## Activity
Your output should be the records below, word for word and picture-free.

## Data section
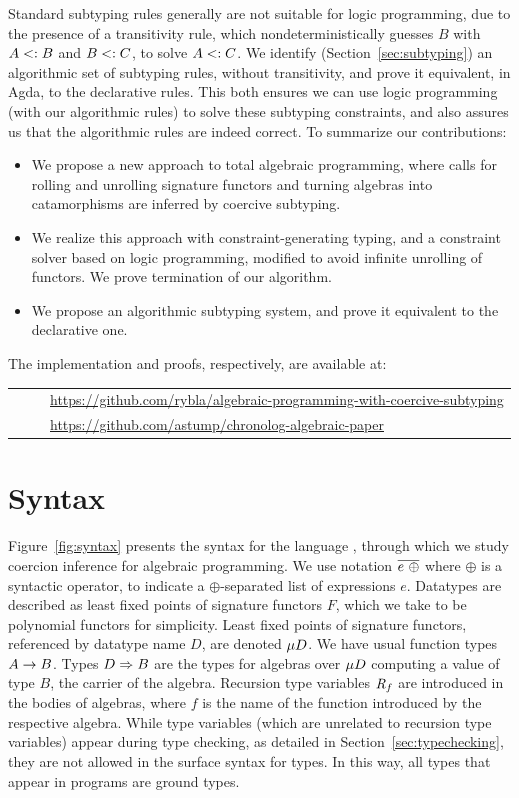 \documentclass[pdflatex,sn-mathphys-num]{sn-jnl}%
\theoremstyle{thmstyleone}%
\theoremstyle{thmstyletwo}%
\theoremstyle{thmstylethree}%
\begin{document}
Standard subtyping rules generally are not suitable for logic
programming, due to the presence of a transitivity rule, which
nondeterministically guesses $B$ with $A \subtype B$ and $B \subtype
C$, to solve $A \subtype C$.  We identify
(Section~\ref{sec:subtyping}) an algorithmic set of subtyping rules,
without transitivity, and prove it equivalent, in Agda, to the
declarative rules.  This both ensures we can use logic programming
(with our algorithmic rules) to solve these subtyping constraints, and
also assures us that the algorithmic rules are indeed correct.  To
summarize our contributions:
\begin{itemize}
  \item We propose a new approach to total algebraic programming,
    where calls for rolling and unrolling signature functors
    and turning algebras into catamorphisms are inferred by coercive
    subtyping.
  \item We realize this approach with constraint-generating typing,
    and a constraint solver based on logic programming, modified
    to avoid infinite unrolling of functors. We prove termination of
    our algorithm.
  \item We propose an algorithmic subtyping system, and prove it
    equivalent to the declarative one.
\end{itemize}

The implementation and proofs, respectively, are available at:
\begin{tabular}{ll}
\ \ \ &  \url{https://github.com/rybla/algebraic-programming-with-coercive-subtyping} \\
\ \ \ &  \url{https://github.com/astump/chronolog-algebraic-paper}
\end{tabular}
\section{Syntax}

Figure~\ref{fig:syntax} presents the syntax for the language \lcata,
through which we study coercion inference for algebraic
programming. We use notation $\sepBy{e}{~\oplus}$ where $\oplus$ is a
syntactic operator, to indicate a $\oplus$-separated list of
expressions $e$. Datatypes are described as least fixed points of
signature functors $F$, which we take to be polynomial functors for
simplicity. Least fixed points of signature functors, referenced by
datatype name $D$, are denoted $\sMu{D}$.  We have usual function
types $A \sArr B$.  Types $D \sAlg B$ are the types for algebras over
$\sMu{D}$ computing a value of type $B$, the carrier of the algebra.
Recursion type variables $\sRecVar{f}$ are introduced in the bodies of
algebras, where $f$ is the name of the function introduced by the
respective algebra.  While type variables (which are unrelated to
recursion type variables) appear during type checking, as detailed in
Section~\ref{sec:typechecking}, they are not allowed in the surface
syntax for types.  In this way, all types that appear in programs are
ground types.
\end{document}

## Written answer
 \documentclass[pdflatex,sn-mathphys-num]{sn-jnl}%
\theoremstyle{thmstyleone}%
\theoremstyle{thmstyletwo}%
\theoremstyle{thmstylethree}%
\begin{document}
Standard subtyping rules generally are not suitable for logic
programming, due to the presence of a transitivity rule, which
nondeterministically guesses $B$ with $A \subtype B$ and $B \subtype
C$, to solve $A \subtype C$.  We identify
(Section~\ref{sec:subtyping}) an algorithmic set of subtyping rules,
without transitivity, and prove it equivalent, in Agda, to the
declarative rules.  This both ensures we can use logic programming
(with our algorithmic rules) to solve these subtyping constraints, and
also assures us that the algorithmic rules are indeed correct.  To
summarize our contributions:
\begin{itemize}
  \item We propose a new approach to total algebraic programming,
    where calls for rolling and unrolling signature functors
    and turning algebras into catamorphisms are inferred by coercive
    subtyping.
  \item We realize this approach with constraint-generating typing,
    and a constraint solver based on logic programming, modified
    to avoid infinite unrolling of functors. We prove termination of
    our algorithm.
  \item We propose an algorithmic subtyping system, and prove it
    equivalent to the declarative one.
\end{itemize}

The implementation and proofs, respectively, are available at:
\begin{tabular}{ll}
\ \ \ &  \url{https://github.com/rybla/algebraic-programming-with-coercive-subtyping} \\
\ \ \ &  \url{https://github.com/astump/chronolog-algebraic-paper}
\end{tabular}
\section{Syntax}

Figure~\ref{fig:syntax} presents the syntax for the language \lcata,
through which we study coercion inference for algebraic
programming. We use notation $\sepBy{e}{~\oplus}$ where $\oplus$ is a
syntactic operator, to indicate a $\oplus$-separated list of
expressions $e$. Datatypes are described as least fixed points of
signature functors $F$, which we take to be polynomial functors for
simplicity. Least fixed points of signature functors, referenced by
datatype name $D$, are denoted $\sMu{D}$.  We have usual function
types $A \sArr B$.  Types $D \sAlg B$ are the types for algebras over
$\sMu{D}$ computing a value of type $B$, the carrier of the algebra.
Recursion type variables $\sRecVar{f}$ are introduced in the bodies of
algebras, where $f$ is the name of the function introduced by the
respective algebra.  While type variables (which are unrelated to
recursion type variables) appear during type checking, as detailed in
Section~\ref{sec:typechecking}, they are not allowed in the surface
syntax for types.  In this way, all types that appear in programs are
ground types.
\end{document}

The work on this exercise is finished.